### Task prompt
Type out the data exactly as given. Skip any image.

(Collected data)
..........

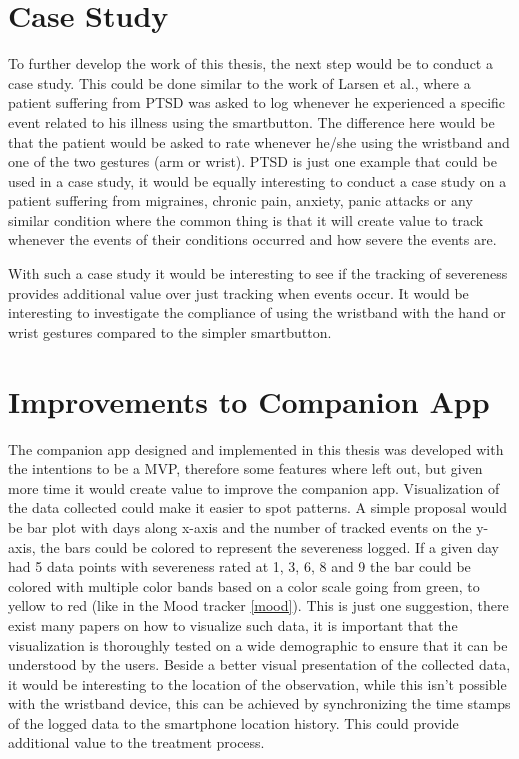 \section{Case Study}
To further develop the work of this thesis, the next step would be to conduct a case study. This could be done similar to the work of Larsen et al.\cite{eg}, where a patient suffering from PTSD was asked to log whenever he experienced a specific event related to his illness using the smartbutton. The difference here would be that the patient would be asked to rate whenever he/she using the wristband and one of the two gestures (arm or wrist). PTSD is just one example that could be used in a case study, it would be equally interesting to conduct a case study on a patient suffering from migraines, chronic pain, anxiety, panic attacks or any similar condition where the common thing is that it will create value to track whenever the events of their conditions occurred and how severe the events are.

With such a case study it would be interesting to see if the tracking of severeness provides additional value over just tracking when events occur. It would be interesting to investigate the compliance of using the wristband with the hand or wrist gestures compared to the simpler smartbutton.

\section{Improvements to Companion App}
The companion app designed and implemented in this thesis was developed with the intentions to be a MVP, therefore some features where left out, but given more time it would create value to improve the companion app. Visualization of the data collected could make it easier to spot patterns. A simple proposal would be bar plot with days along x-axis and the number of tracked events on the y-axis, the bars could be colored to represent the severeness logged. If a given day had 5 data points with severeness rated at 1, 3, 6, 8 and 9 the bar could be colored with multiple color bands based on a color scale going from green, to yellow to red (like in the Mood tracker \ref{mood}). This is just one suggestion, there exist many papers on how to visualize such data, it is important that the visualization is thoroughly tested on a wide demographic to ensure that it can be understood by the users. Beside a better visual presentation of the collected data, it would be interesting to the location of the observation, while this isn't possible with the wristband device, this can be achieved by synchronizing the time stamps of the logged data to the smartphone location history. This could provide additional value to the treatment process. 

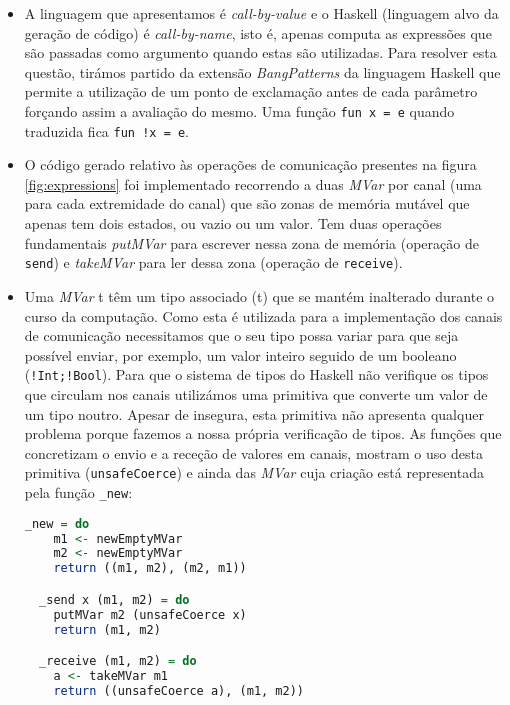 \begin{itemize}
\item  A linguagem que apresentamos é \textit{call-by-value} e o Haskell (linguagem alvo da geração de código) é \textit{call-by-name}, isto é, apenas computa as expressões que são passadas como argumento quando estas são utilizadas. Para resolver esta questão, tirámos partido da extensão \textit{BangPatterns} da linguagem Haskell que permite a utilização de um ponto de exclamação antes de cada parâmetro forçando assim a avaliação do mesmo. Uma função \lstinline"fun x = e" quando traduzida fica \lstinline"fun !x = e".
\newline
\item O código gerado relativo às operações de comunicação presentes na figura \ref{fig:expressions} foi implementado recorrendo a duas \textit{MVar} por canal (uma para cada extremidade do canal) que são zonas de memória mutável que apenas tem dois estados, ou vazio ou um valor. Tem duas operações fundamentais \textit{putMVar} para escrever nessa zona de memória (operação de \lstinline"send") e \textit{takeMVar} para ler dessa zona (operação de \lstinline"receive").
\newline %
\item Uma \textit{MVar} t têm um tipo associado (t) que se mantém inalterado durante o curso da computação. Como esta é utilizada para a implementação dos canais de comunicação necessitamos que o seu tipo possa variar para que seja possível enviar, por exemplo, um valor inteiro seguido de um booleano (\lstinline"!Int;!Bool"). Para que o sistema de tipos do Haskell não verifique os tipos que circulam nos canais utilizámos uma primitiva que converte um valor de um tipo noutro. Apesar de insegura, esta primitiva não apresenta qualquer problema porque fazemos a nossa própria verificação de tipos.
  As funções que concretizam o envio e a receção de valores em canais, mostram o uso desta primitiva (\lstinline|unsafeCoerce|) e ainda das \textit{MVar} cuja criação está representada pela função \lstinline|_new|:
\begin{lstlisting}[language=Haskell, style=eclipse-Haskell]
  _new = do
    m1 <- newEmptyMVar
    m2 <- newEmptyMVar
    return ((m1, m2), (m2, m1))

  _send x (m1, m2) = do
    putMVar m2 (unsafeCoerce x)
    return (m1, m2)

  _receive (m1, m2) = do
    a <- takeMVar m1
    return ((unsafeCoerce a), (m1, m2))
\end{lstlisting}


\end{itemize}
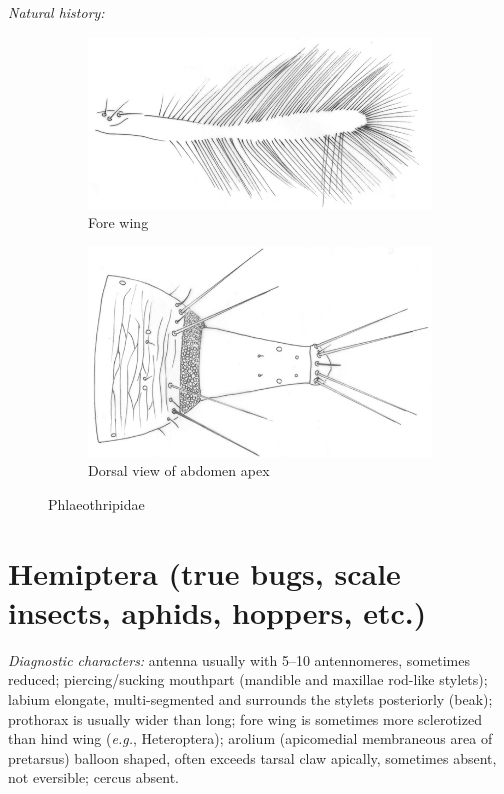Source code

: \documentclass[letterpaper, 11pt]{article}
\begin{document}
\noindent{}\textit{Natural history:} \\

\begin{figure}[ht!]
 \centering
 \begin{subfigure}[ht!]{0.5\textwidth}
  \includegraphics[width=\textwidth]{PhlaeothripidWing}
  \caption{Fore wing \citep[][Fig. 6]{minaei2013}}
  \label{fig:phlaeothripid1}
 \end{subfigure}
 \qquad
 \begin{subfigure}[ht!]{0.3\textwidth}
  \includegraphics[width=\textwidth]{PhlaeothripidAbdomen}
  \caption{Dorsal view of abdomen apex \citep[][Fig. 9]{minaei2013}}
  \label{fig:phlaeothripid2}
 \end{subfigure}
 \caption{Phlaeothripidae}\label{fig:phlaeothripids}
\end{figure}

\section{Hemiptera (true bugs, scale insects, aphids, hoppers, etc.)}
\noindent{}\textit{Diagnostic characters:} antenna usually with 5--10 antennomeres, sometimes reduced; piercing/sucking mouthpart (mandible and maxillae rod-like stylets); labium elongate, multi-segmented and surrounds the stylets posteriorly (beak); prothorax is usually wider than long; fore wing is sometimes more sclerotized than hind wing (\textit{e.g.}, Heteroptera); arolium (apicomedial membraneous area of pretarsus) balloon shaped, often exceeds tarsal claw apically, sometimes absent, not eversible; cercus absent.\\
\end{document}
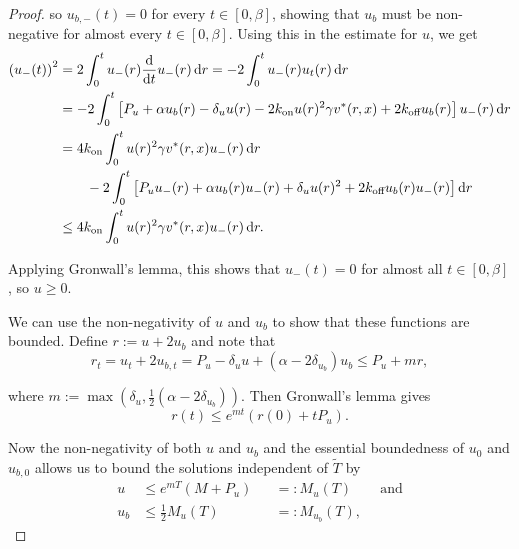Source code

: \begin{proof}
    \noindent
    so $u_{b,-}(t) = 0$ for every $t \in [0, \beta]$, showing that $u_b$ must be non-negative for almost every $t \in [0, \beta]$. Using this in the estimate for $u$, we get
%
    \begin{align*}
        \left( u_{-}(t) \right)^2 &= 2 \int_{0}^{t} u_{-}(r) \frac{\d}{\d t} u_{-}(r)\d r = - 2 \int_{0}^{t} u_{-}(r) u_{t}(r) \d r \\
        &= - 2 \int_{0}^{t} \left[ P_{u} + \alpha u_b(r) - \delta_{u} u(r) - 2 \kon u(r)^2 \gamma v^*(r, x) + 2 \koff u_b(r) \right] u_{-}(r) \d r \\
        &= 4 \kon \int_{0}^{t} u(r)^2 \gamma v^*(r, x)u_{-}(r) \d r \\
        & \qquad - 2 \int_{0}^{t} \left[ P_{u} u_{-}(r) + \alpha u_b(r) u_{-}(r) + \delta_{u} u(r)^2 + 2 \koff u_b(r)u_{-}(r) \right] \d r \\
        &\leq 4 \kon \int_{0}^{t} u(r)^2 \gamma v^*(r, x)u_{-}(r) \d r.
    \end{align*}

    \noindent
    Applying Gronwall's lemma, this shows that $u_-(t) = 0$ for almost all $t \in [0, \beta]$, so $u \geq 0$.
    
    We can use the non-negativity of $u$ and $u_b$ to show that these functions are bounded. Define $r := u + 2 u_b$ and note that
%
    \begin{equation*}
        r_t = u_t + 2 u_{b, t} = P_u - \delta_u u + (\alpha - 2 \delta_{u_b}) u_b \leq P_u + m r,
    \end{equation*}

    \noindent
    where $m := \max\left(\delta_u, \frac{1}{2}(\alpha - 2 \delta_{u_b})\right)$. Then Gronwall's lemma gives
%
    \begin{equation*}
        r(t) \leq e^{mt}\left(r(0) + t P_u\right).
    \end{equation*}

    \noindent
    Now the non-negativity of both $u$ and $u_b$ and the essential boundedness of $u_0$ and $u_{b,0}$ allows us to bound the solutions independent of $\widetilde{T}$ by
%
    \begin{equation}\label{eq:ode_bounds}
    \begin{alignedat}{2}
        u &\leq e^{mT} \left(M + P_u\right) &&=: M_u(T) \qquad \text{and} \\
        u_b &\leq \frac{1}{2} M_u(T) &&=: M_{u_b}(T),
    \end{alignedat}
    \end{equation}


\end{proof}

..........

### Response
 \section{Case Study}
To further develop the work of this thesis, the next step would be to conduct a case study. This could be done similar to the work of Larsen et al.\cite{eg}, where a patient suffering from PTSD was asked to log whenever he experienced a specific event related to his illness using the smartbutton. The difference here would be that the patient would be asked to rate whenever he/she using the wristband and one of the two gestures (arm or wrist). PTSD is just one example that could be used in a case study, it would be equally interesting to conduct a case study on a patient suffering from migraines, chronic pain, anxiety, panic attacks or any similar condition where the common thing is that it will create value to track whenever the events of their conditions occurred and how severe the events are.

With such a case study it would be interesting to see if the tracking of severeness provides additional value over just tracking when events occur. It would be interesting to investigate the compliance of using the wristband with the hand or wrist gestures compared to the simpler smartbutton.

\section{Improvements to Companion App}
The companion app designed and implemented in this thesis was developed with the intentions to be a MVP, therefore some features where left out, but given more time it would create value to improve the companion app. Visualization of the data collected could make it easier to spot patterns. A simple proposal would be bar plot with days along x-axis and the number of tracked events on the y-axis, the bars could be colored to represent the severeness logged. If a given day had 5 data points with severeness rated at 1, 3, 6, 8 and 9 the bar could be colored with multiple color bands based on a color scale going from green, to yellow to red (like in the Mood tracker \ref{mood}). This is just one suggestion, there exist many papers on how to visualize such data, it is important that the visualization is thoroughly tested on a wide demographic to ensure that it can be understood by the users. Beside a better visual presentation of the collected data, it would be interesting to the location of the observation, while this isn't possible with the wristband device, this can be achieved by synchronizing the time stamps of the logged data to the smartphone location history. This could provide additional value to the treatment process. 

 \begin{itemize}
\item  A linguagem que apresentamos é \textit{call-by-value} e o Haskell (linguagem alvo da geração de código) é \textit{call-by-name}, isto é, apenas computa as expressões que são passadas como argumento quando estas são utilizadas. Para resolver esta questão, tirámos partido da extensão \textit{BangPatterns} da linguagem Haskell que permite a utilização de um ponto de exclamação antes de cada parâmetro forçando assim a avaliação do mesmo. Uma função \lstinline"fun x = e" quando traduzida fica \lstinline"fun !x = e".
\newline
\item O código gerado relativo às operações de comunicação presentes na figura \ref{fig:expressions} foi implementado recorrendo a duas \textit{MVar} por canal (uma para cada extremidade do canal) que são zonas de memória mutável que apenas tem dois estados, ou vazio ou um valor. Tem duas operações fundamentais \textit{putMVar} para escrever nessa zona de memória (operação de \lstinline"send") e \textit{takeMVar} para ler dessa zona (operação de \lstinline"receive").
\newline %
\item Uma \textit{MVar} t têm um tipo associado (t) que se mantém inalterado durante o curso da computação. Como esta é utilizada para a implementação dos canais de comunicação necessitamos que o seu tipo possa variar para que seja possível enviar, por exemplo, um valor inteiro seguido de um booleano (\lstinline"!Int;!Bool"). Para que o sistema de tipos do Haskell não verifique os tipos que circulam nos canais utilizámos uma primitiva que converte um valor de um tipo noutro. Apesar de insegura, esta primitiva não apresenta qualquer problema porque fazemos a nossa própria verificação de tipos.
  As funções que concretizam o envio e a receção de valores em canais, mostram o uso desta primitiva (\lstinline|unsafeCoerce|) e ainda das \textit{MVar} cuja criação está representada pela função \lstinline|_new|:
\begin{lstlisting}[language=Haskell, style=eclipse-Haskell]
  _new = do
    m1 <- newEmptyMVar
    m2 <- newEmptyMVar
    return ((m1, m2), (m2, m1))

  _send x (m1, m2) = do
    putMVar m2 (unsafeCoerce x)
    return (m1, m2)

  _receive (m1, m2) = do
    a <- takeMVar m1
    return ((unsafeCoerce a), (m1, m2))
\end{lstlisting}


\end{itemize}
Source code

: \documentclass[letterpaper, 11pt]{article}
\begin{document}
\noindent{}\textit{Natural history:} \\

\begin{figure}[ht!]
 \centering
 \begin{subfigure}[ht!]{0.5\textwidth}
  \includegraphics[width=\textwidth]{PhlaeothripidWing}
  \caption{Fore wing \citep[][Fig. 6]{minaei2013}}
  \label{fig:phlaeothripid1}
 \end{subfigure}
 \qquad
 \begin{subfigure}[ht!]{0.3\textwidth}
  \includegraphics[width=\textwidth]{PhlaeothripidAbdomen}
  \caption{Dorsal view of abdomen apex \citep[][Fig. 9]{minaei2013}}
  \label{fig:phlaeothripid2}
 \end{subfigure}
 \caption{Phlaeothripidae}\label{fig:phlaeothripids}
\end{figure}

\section{Hemiptera (true bugs, scale insects, aphids, hoppers, etc.)}
\noindent{}\textit{Diagnostic characters:} antenna usually with 5--10 antennomeres, sometimes reduced; piercing/sucking mouthpart (mandible and maxillae rod-like stylets); labium elongate, multi-segmented and surrounds the stylets posteriorly (beak); prothorax is usually wider than long; fore wing is sometimes more sclerotized than hind wing (\textit{e.g.}, Heteroptera); arolium (apicomedial membraneous area of pretarsus) balloon shaped, often exceeds tarsal claw apically, sometimes absent, not eversible; cercus absent.\\
\end{document}
Source code

: \begin{proof}
    \noindent
    so $u_{b,-}(t) = 0$ for every $t \in [0, \beta]$, showing that $u_b$ must be non-negative for almost every $t \in [0, \beta]$. Using this in the estimate for $u$, we get
%
    \begin{align*}
        \left( u_{-}(t) \right)^2 &= 2 \int_{0}^{t} u_{-}(r) \frac{\d}{\d t} u_{-}(r)\d r = - 2 \int_{0}^{t} u_{-}(r) u_{t}(r) \d r \\
        &= - 2 \int_{0}^{t} \left[ P_{u} + \alpha u_b(r) - \delta_{u} u(r) - 2 \kon u(r)^2 \gamma v^*(r, x) + 2 \koff u_b(r) \right] u_{-}(r) \d r \\
        &= 4 \kon \int_{0}^{t} u(r)^2 \gamma v^*(r, x)u_{-}(r) \d r \\
        & \qquad - 2 \int_{0}^{t} \left[ P_{u} u_{-}(r) + \alpha u_b(r) u_{-}(r) + \delta_{u} u(r)^2 + 2 \koff u_b(r)u_{-}(r) \right] \d r \\
        &\leq 4 \kon \int_{0}^{t} u(r)^2 \gamma v^*(r, x)u_{-}(r) \d r.
    \end{align*}

    \noindent
    Applying Gronwall's lemma, this shows that $u_-(t) = 0$ for almost all $t \in [0, \beta]$, so $u \geq 0$.
    
    We can use the non-negativity of $u$ and $u_b$ to show that these functions are bounded. Define $r := u + 2 u_b$ and note that
%
    \begin{equation*}
        r_t = u_t + 2 u_{b, t} = P_u - \delta_u u + (\alpha - 2 \delta_{u_b}) u_b \leq P_u + m r,
    \end{equation*}

    \noindent
    where $m := \max\left(\delta_u, \frac{1}{2}(\alpha - 2 \delta_{u_b})\right)$. Then Gronwall's lemma gives
%
    \begin{equation*}
        r(t) \leq e^{mt}\left(r(0) + t P_u\right).
    \end{equation*}

    \noindent
    Now the non-negativity of both $u$ and $u_b$ and the essential boundedness of $u_0$ and $u_{b,0}$ allows us to bound the solutions independent of $\widetilde{T}$ by
%
    \begin{equation}\label{eq:ode_bounds}
    \begin{alignedat}{2}
        u &\leq e^{mT} \left(M + P_u\right) &&=: M_u(T) \qquad \text{and} \\
        u_b &\leq \frac{1}{2} M_u(T) &&=: M_{u_b}(T),
    \end{alignedat}
    \end{equation}


\end{proof}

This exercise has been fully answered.